Instructions for the task:
The records below need to be set down again exactly; their images stay out.

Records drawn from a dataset
====================

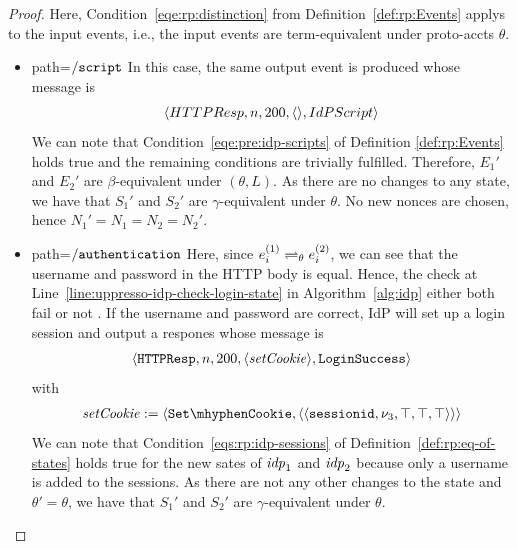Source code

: \begin{proof}
    Here, Condition~\ref{eqe:rp:distinction} from Definition~\ref{def:rp:Events} applys to the input events,
    i.e., the input events are term-equivalent under proto-accts $\theta$. 
    \begin{itemize}
      \item path=$\mathtt{/script}$ 
        In this case, the same output event is produced whose message is 
        \begin{equation}
          \begin{aligned}
            \langle {{}HTTPResp,n,200,\langle {{}} \rangle,IdPScript} \rangle
          \end{aligned}
        \end{equation}
        We can note that Condition~\ref{eqe:pre:idp-scripts} of Definition \ref{def:rp:Events} holds true and the remaining conditions are trivially fulfilled.
        Therefore, $E_1\prime$ and $E_2\prime$ are $\beta$-equivalent under $(\theta, L)$. 
        As there are no changes to any state, we have that $S_1\prime$ and $S_2\prime$ are $\gamma$-equivalent under $\theta$. 
        No new nonces are chosen, hence $N_1\prime=N_1=N_2=N_2\prime$.
      \item path=$\mathtt{/authentication}$ 
        Here, since $e_i^{(1)} \rightleftharpoons_{\theta} e_i^{(2)}$, we can see that the username and password in the HTTP body is equal. 
        Hence, the check at Line~\ref{line:uppresso-idp-check-login-state} in Algorithm~\ref{alg:idp} either both fail or not . 
        If the username and password are correct, IdP will set up a login session and output a respones whose message is 
        \begin{align*}
          \langle {{}\mathtt{HTTPResp},n,200,\langle\mathit{setCookie}\rangle,\mathtt{LoginSuccess}} \rangle
        \end{align*}
        with
        \begin{align*}
          \mi{setCookie} := \myangle{\cSetCookie, \myangle{\myangle{\str{sessionid}, \nu_3, \True, \True, \True}}} \\
        \end{align*}
        We can note that Condition~\ref{eqs:rp:idp-sessions} of Definition~\ref{def:rp:eq-of-states} holds true for the new sates of $\mathit{idp}_1$ and $\mathit{idp}_2$ because only a username is added to the sessions.
        As there are not any other changes to the state and $\theta\prime = \theta$, we have that $S_1\prime$ and $S_2\prime$ are $\gamma$-equivalent under $\theta$. 
        

\end{itemize}
\end{proof}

====================

Result for this task:
Source code

: \begin{proof}
    Here, Condition~\ref{eqe:rp:distinction} from Definition~\ref{def:rp:Events} applys to the input events,
    i.e., the input events are term-equivalent under proto-accts $\theta$. 
    \begin{itemize}
      \item path=$\mathtt{/script}$ 
        In this case, the same output event is produced whose message is 
        \begin{equation}
          \begin{aligned}
            \langle {{}HTTPResp,n,200,\langle {{}} \rangle,IdPScript} \rangle
          \end{aligned}
        \end{equation}
        We can note that Condition~\ref{eqe:pre:idp-scripts} of Definition \ref{def:rp:Events} holds true and the remaining conditions are trivially fulfilled.
        Therefore, $E_1\prime$ and $E_2\prime$ are $\beta$-equivalent under $(\theta, L)$. 
        As there are no changes to any state, we have that $S_1\prime$ and $S_2\prime$ are $\gamma$-equivalent under $\theta$. 
        No new nonces are chosen, hence $N_1\prime=N_1=N_2=N_2\prime$.
      \item path=$\mathtt{/authentication}$ 
        Here, since $e_i^{(1)} \rightleftharpoons_{\theta} e_i^{(2)}$, we can see that the username and password in the HTTP body is equal. 
        Hence, the check at Line~\ref{line:uppresso-idp-check-login-state} in Algorithm~\ref{alg:idp} either both fail or not . 
        If the username and password are correct, IdP will set up a login session and output a respones whose message is 
        \begin{align*}
          \langle {{}\mathtt{HTTPResp},n,200,\langle\mathit{setCookie}\rangle,\mathtt{LoginSuccess}} \rangle
        \end{align*}
        with
        \begin{align*}
          \mi{setCookie} := \myangle{\cSetCookie, \myangle{\myangle{\str{sessionid}, \nu_3, \True, \True, \True}}} \\
        \end{align*}
        We can note that Condition~\ref{eqs:rp:idp-sessions} of Definition~\ref{def:rp:eq-of-states} holds true for the new sates of $\mathit{idp}_1$ and $\mathit{idp}_2$ because only a username is added to the sessions.
        As there are not any other changes to the state and $\theta\prime = \theta$, we have that $S_1\prime$ and $S_2\prime$ are $\gamma$-equivalent under $\theta$. 
        

\end{itemize}
\end{proof}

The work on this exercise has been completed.